Copy each line of the records that includes "samples".
━━━━━ Records shown
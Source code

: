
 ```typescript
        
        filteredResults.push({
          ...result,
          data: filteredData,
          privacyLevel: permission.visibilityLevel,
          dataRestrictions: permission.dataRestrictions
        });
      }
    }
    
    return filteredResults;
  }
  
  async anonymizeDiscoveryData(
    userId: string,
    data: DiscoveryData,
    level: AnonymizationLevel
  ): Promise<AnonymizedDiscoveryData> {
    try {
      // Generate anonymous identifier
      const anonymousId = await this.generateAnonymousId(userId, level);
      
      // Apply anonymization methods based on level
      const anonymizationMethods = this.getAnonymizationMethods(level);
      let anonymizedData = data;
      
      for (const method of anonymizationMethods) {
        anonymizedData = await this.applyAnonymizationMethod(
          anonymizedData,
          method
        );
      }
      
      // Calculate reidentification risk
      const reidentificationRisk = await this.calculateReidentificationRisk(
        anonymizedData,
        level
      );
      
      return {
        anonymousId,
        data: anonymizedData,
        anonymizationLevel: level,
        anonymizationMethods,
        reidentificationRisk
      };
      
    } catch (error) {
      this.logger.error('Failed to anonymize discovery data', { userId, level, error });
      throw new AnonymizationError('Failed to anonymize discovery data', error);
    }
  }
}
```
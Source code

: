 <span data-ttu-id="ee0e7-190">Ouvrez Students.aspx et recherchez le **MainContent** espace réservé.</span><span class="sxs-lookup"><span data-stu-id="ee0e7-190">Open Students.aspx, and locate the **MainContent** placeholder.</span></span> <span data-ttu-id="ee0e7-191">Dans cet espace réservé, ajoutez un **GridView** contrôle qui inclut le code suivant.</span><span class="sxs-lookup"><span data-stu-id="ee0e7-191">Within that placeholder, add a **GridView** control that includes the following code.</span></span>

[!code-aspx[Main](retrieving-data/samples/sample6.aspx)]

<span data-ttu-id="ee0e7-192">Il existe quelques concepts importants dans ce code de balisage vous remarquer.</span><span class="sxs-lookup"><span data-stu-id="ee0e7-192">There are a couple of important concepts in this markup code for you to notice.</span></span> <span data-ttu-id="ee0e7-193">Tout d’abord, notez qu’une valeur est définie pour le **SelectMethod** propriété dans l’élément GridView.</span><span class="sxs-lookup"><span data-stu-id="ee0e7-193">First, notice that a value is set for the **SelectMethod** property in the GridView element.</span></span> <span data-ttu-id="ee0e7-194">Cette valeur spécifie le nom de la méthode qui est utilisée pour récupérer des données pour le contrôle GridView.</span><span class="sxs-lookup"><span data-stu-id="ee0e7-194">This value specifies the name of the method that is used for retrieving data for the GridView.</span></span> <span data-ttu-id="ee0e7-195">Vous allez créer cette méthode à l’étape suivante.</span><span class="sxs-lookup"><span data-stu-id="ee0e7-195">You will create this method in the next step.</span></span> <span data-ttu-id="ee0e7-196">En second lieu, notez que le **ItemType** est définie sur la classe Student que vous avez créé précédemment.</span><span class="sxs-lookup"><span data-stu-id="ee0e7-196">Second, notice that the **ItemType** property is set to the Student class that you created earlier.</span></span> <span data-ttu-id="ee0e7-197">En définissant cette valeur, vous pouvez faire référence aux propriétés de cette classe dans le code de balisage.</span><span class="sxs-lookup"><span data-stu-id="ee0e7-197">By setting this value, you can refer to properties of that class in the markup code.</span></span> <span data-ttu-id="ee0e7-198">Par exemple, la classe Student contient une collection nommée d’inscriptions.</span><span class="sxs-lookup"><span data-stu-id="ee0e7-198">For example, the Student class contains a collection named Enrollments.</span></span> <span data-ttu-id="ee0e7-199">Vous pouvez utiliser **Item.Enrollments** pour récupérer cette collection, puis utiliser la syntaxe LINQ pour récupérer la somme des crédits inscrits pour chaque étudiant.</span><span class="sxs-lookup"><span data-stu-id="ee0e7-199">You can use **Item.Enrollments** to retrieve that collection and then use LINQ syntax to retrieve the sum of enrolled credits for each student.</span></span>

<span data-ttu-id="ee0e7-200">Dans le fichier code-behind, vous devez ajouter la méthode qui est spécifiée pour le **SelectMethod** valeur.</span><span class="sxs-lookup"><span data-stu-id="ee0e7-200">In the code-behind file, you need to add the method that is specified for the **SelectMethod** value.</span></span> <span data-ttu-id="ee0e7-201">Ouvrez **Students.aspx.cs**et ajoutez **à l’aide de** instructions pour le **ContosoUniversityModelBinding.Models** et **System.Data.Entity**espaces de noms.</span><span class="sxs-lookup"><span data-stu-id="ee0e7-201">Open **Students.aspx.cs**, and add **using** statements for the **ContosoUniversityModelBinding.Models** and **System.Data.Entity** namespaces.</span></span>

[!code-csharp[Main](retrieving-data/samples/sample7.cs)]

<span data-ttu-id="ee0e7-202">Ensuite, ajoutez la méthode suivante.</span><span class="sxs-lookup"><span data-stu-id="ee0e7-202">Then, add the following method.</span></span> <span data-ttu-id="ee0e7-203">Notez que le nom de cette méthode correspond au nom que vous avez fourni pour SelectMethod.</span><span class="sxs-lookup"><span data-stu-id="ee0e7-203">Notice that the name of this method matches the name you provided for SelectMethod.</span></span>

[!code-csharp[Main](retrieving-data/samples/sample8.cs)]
━━━━━━━━━━
(Reply to the exercise):
[!code-aspx[Main](retrieving-data/samples/sample6.aspx)]
[!code-csharp[Main](retrieving-data/samples/sample7.cs)]
[!code-csharp[Main](retrieving-data/samples/sample8.cs)]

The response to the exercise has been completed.